_TASK ITEM_
Please show every line from the entries that carries the word "field".

Pictures paired with source code
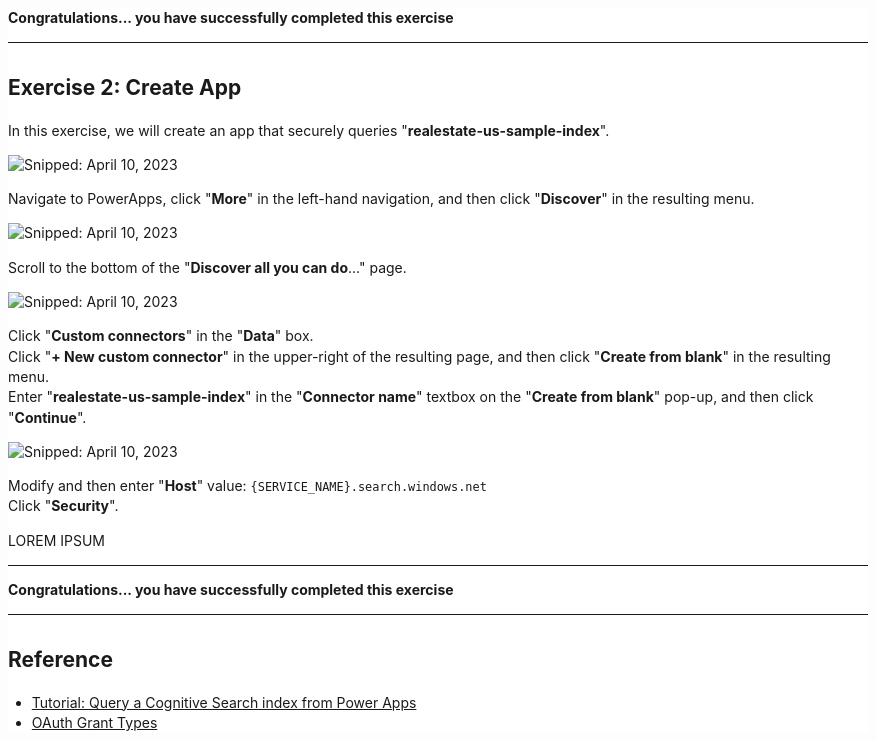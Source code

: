 **Congratulations... you have successfully completed this exercise**

-----

## Exercise 2: Create App
In this exercise, we will create an app that securely queries "**realestate-us-sample-index**".

<img src="https://user-images.githubusercontent.com/44923999/230939245-845ae93d-4617-479d-a9ed-fe7c558fc2bf.png" width="800" title="Snipped: April 10, 2023" />

Navigate to PowerApps, click "**More**" in the left-hand navigation, and then click "**Discover**" in the resulting menu.

<img src="https://user-images.githubusercontent.com/44923999/230940199-73e4f818-a9f7-4353-9990-c2c58a4b3d07.png" width="800" title="Snipped: April 10, 2023" />

Scroll to the bottom of the "**Discover all you can do**..." page.

<img src="https://user-images.githubusercontent.com/44923999/230941313-5254f3e5-9b06-4bef-96e3-6584c2a9b83d.png" width="800" title="Snipped: April 10, 2023" />

Click "**Custom connectors**" in the "**Data**" box.<br>
Click "**+ New custom connector**" in the upper-right of the resulting page, and then click "**Create from blank**" in the resulting menu.<br>
Enter "**realestate-us-sample-index**" in the "**Connector name**" textbox on the "**Create from blank**" pop-up, and then click "**Continue**".

<img src="https://user-images.githubusercontent.com/44923999/230941655-96442a4f-e999-444c-a763-e1ac6ae77bcd.png" width="800" title="Snipped: April 10, 2023" />

Modify and then enter "**Host**" value: `{SERVICE_NAME}.search.windows.net`<br>
Click "**Security**".

LOREM IPSUM

-----

**Congratulations... you have successfully completed this exercise**

-----

## Reference

* [Tutorial: Query a Cognitive Search index from Power Apps](https://learn.microsoft.com/en-us/azure/search/search-howto-powerapps)
* [OAuth Grant Types](https://oauth.net/2/grant-types/)
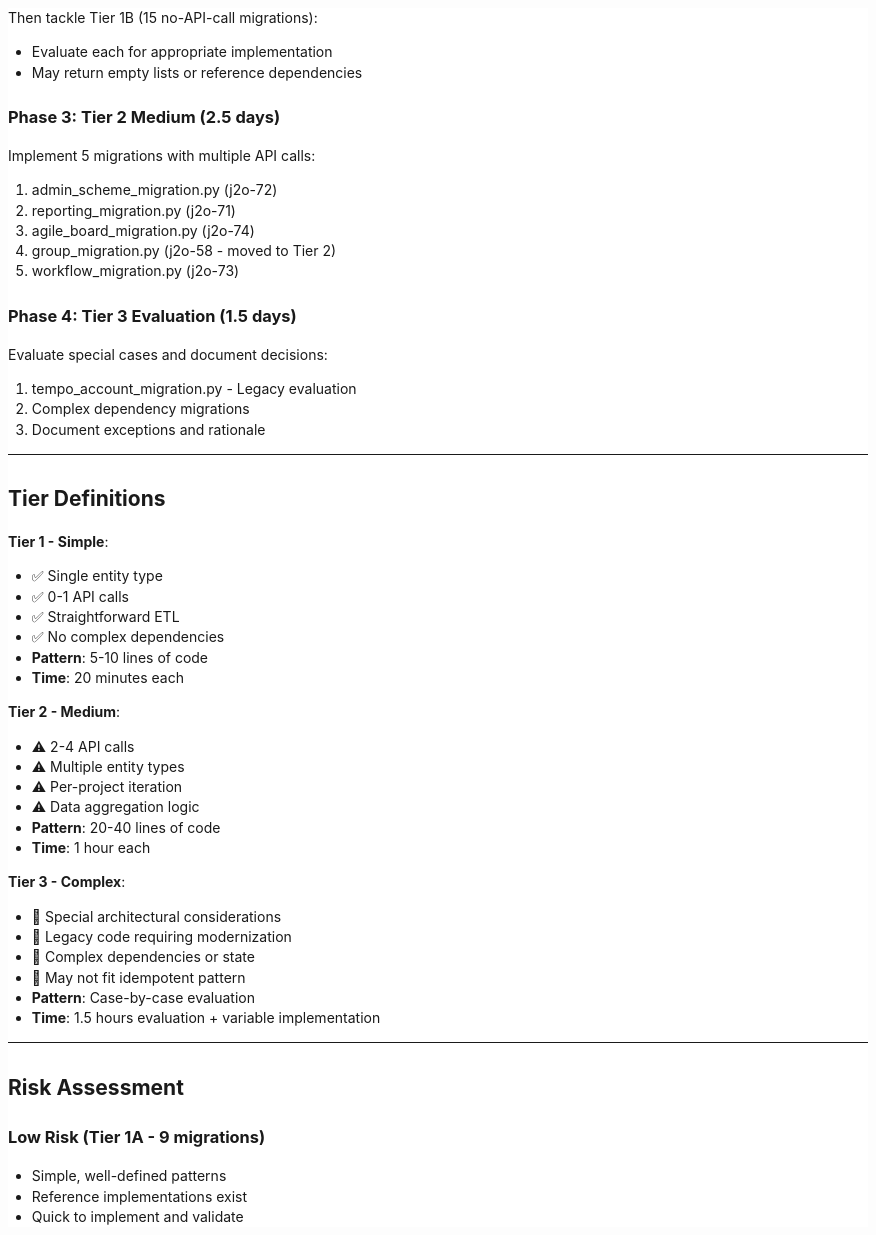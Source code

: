 Then tackle Tier 1B (15 no-API-call migrations):
- Evaluate each for appropriate implementation
- May return empty lists or reference dependencies

### Phase 3: Tier 2 Medium (2.5 days)
Implement 5 migrations with multiple API calls:
1. admin_scheme_migration.py (j2o-72)
2. reporting_migration.py (j2o-71)
3. agile_board_migration.py (j2o-74)
4. group_migration.py (j2o-58 - moved to Tier 2)
5. workflow_migration.py (j2o-73)

### Phase 4: Tier 3 Evaluation (1.5 days)
Evaluate special cases and document decisions:
1. tempo_account_migration.py - Legacy evaluation
2. Complex dependency migrations
3. Document exceptions and rationale

---

## Tier Definitions

**Tier 1 - Simple**:
- ✅ Single entity type
- ✅ 0-1 API calls
- ✅ Straightforward ETL
- ✅ No complex dependencies
- **Pattern**: 5-10 lines of code
- **Time**: 20 minutes each

**Tier 2 - Medium**:
- ⚠️ 2-4 API calls
- ⚠️ Multiple entity types
- ⚠️ Per-project iteration
- ⚠️ Data aggregation logic
- **Pattern**: 20-40 lines of code
- **Time**: 1 hour each

**Tier 3 - Complex**:
- 🔴 Special architectural considerations
- 🔴 Legacy code requiring modernization
- 🔴 Complex dependencies or state
- 🔴 May not fit idempotent pattern
- **Pattern**: Case-by-case evaluation
- **Time**: 1.5 hours evaluation + variable implementation

---

## Risk Assessment

### Low Risk (Tier 1A - 9 migrations)
- Simple, well-defined patterns
- Reference implementations exist
- Quick to implement and validate
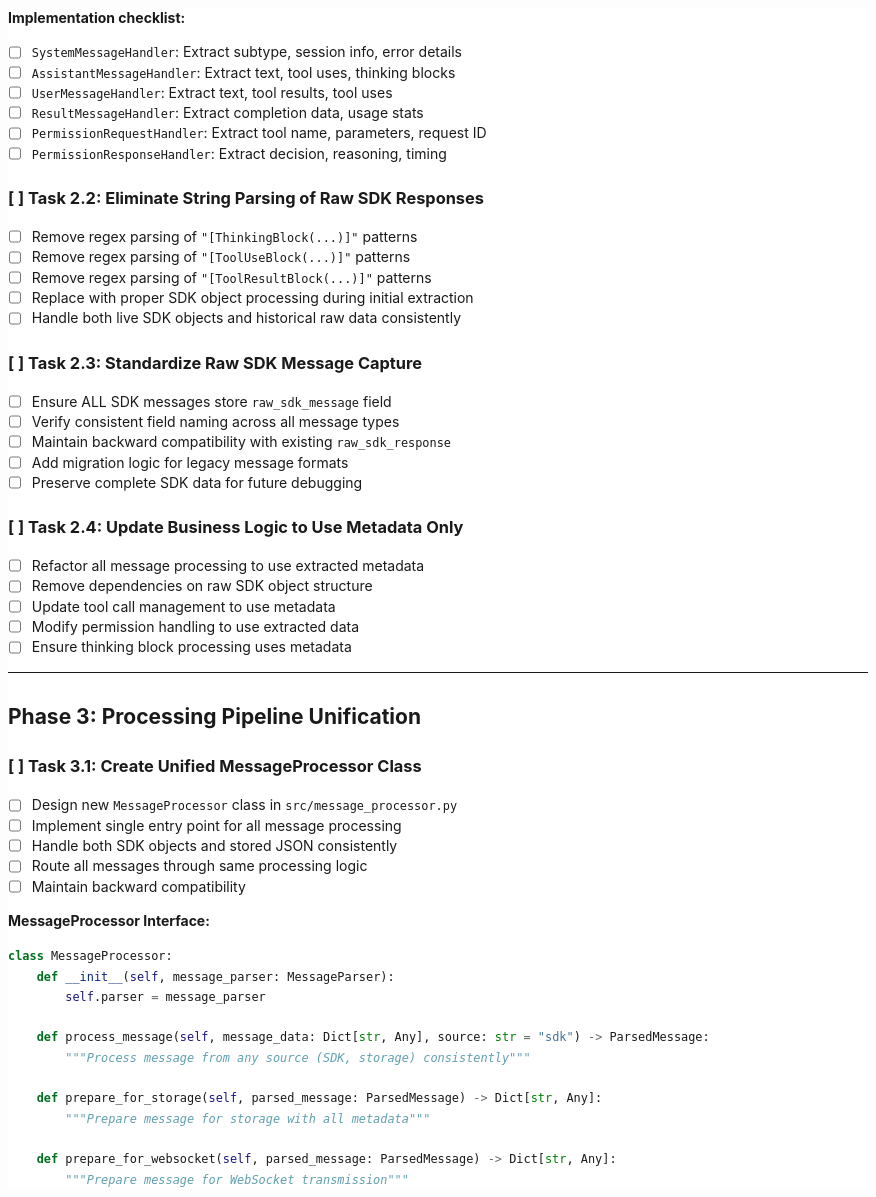 **Implementation checklist:**
- [ ] `SystemMessageHandler`: Extract subtype, session info, error details
- [ ] `AssistantMessageHandler`: Extract text, tool uses, thinking blocks
- [ ] `UserMessageHandler`: Extract text, tool results, tool uses
- [ ] `ResultMessageHandler`: Extract completion data, usage stats
- [ ] `PermissionRequestHandler`: Extract tool name, parameters, request ID
- [ ] `PermissionResponseHandler`: Extract decision, reasoning, timing

### [ ] Task 2.2: Eliminate String Parsing of Raw SDK Responses
- [ ] Remove regex parsing of `"[ThinkingBlock(...)]"` patterns
- [ ] Remove regex parsing of `"[ToolUseBlock(...)]"` patterns
- [ ] Remove regex parsing of `"[ToolResultBlock(...)]"` patterns
- [ ] Replace with proper SDK object processing during initial extraction
- [ ] Handle both live SDK objects and historical raw data consistently

### [ ] Task 2.3: Standardize Raw SDK Message Capture
- [ ] Ensure ALL SDK messages store `raw_sdk_message` field
- [ ] Verify consistent field naming across all message types
- [ ] Maintain backward compatibility with existing `raw_sdk_response`
- [ ] Add migration logic for legacy message formats
- [ ] Preserve complete SDK data for future debugging

### [ ] Task 2.4: Update Business Logic to Use Metadata Only
- [ ] Refactor all message processing to use extracted metadata
- [ ] Remove dependencies on raw SDK object structure
- [ ] Update tool call management to use metadata
- [ ] Modify permission handling to use extracted data
- [ ] Ensure thinking block processing uses metadata

---

## Phase 3: Processing Pipeline Unification

### [ ] Task 3.1: Create Unified MessageProcessor Class
- [ ] Design new `MessageProcessor` class in `src/message_processor.py`
- [ ] Implement single entry point for all message processing
- [ ] Handle both SDK objects and stored JSON consistently
- [ ] Route all messages through same processing logic
- [ ] Maintain backward compatibility

**MessageProcessor Interface:**
```python
class MessageProcessor:
    def __init__(self, message_parser: MessageParser):
        self.parser = message_parser

    def process_message(self, message_data: Dict[str, Any], source: str = "sdk") -> ParsedMessage:
        """Process message from any source (SDK, storage) consistently"""

    def prepare_for_storage(self, parsed_message: ParsedMessage) -> Dict[str, Any]:
        """Prepare message for storage with all metadata"""

    def prepare_for_websocket(self, parsed_message: ParsedMessage) -> Dict[str, Any]:
        """Prepare message for WebSocket transmission"""
```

_RESPONSE AREA_
- [ ] Ensure ALL SDK messages store `raw_sdk_message` field
- [ ] Verify consistent field naming across all message types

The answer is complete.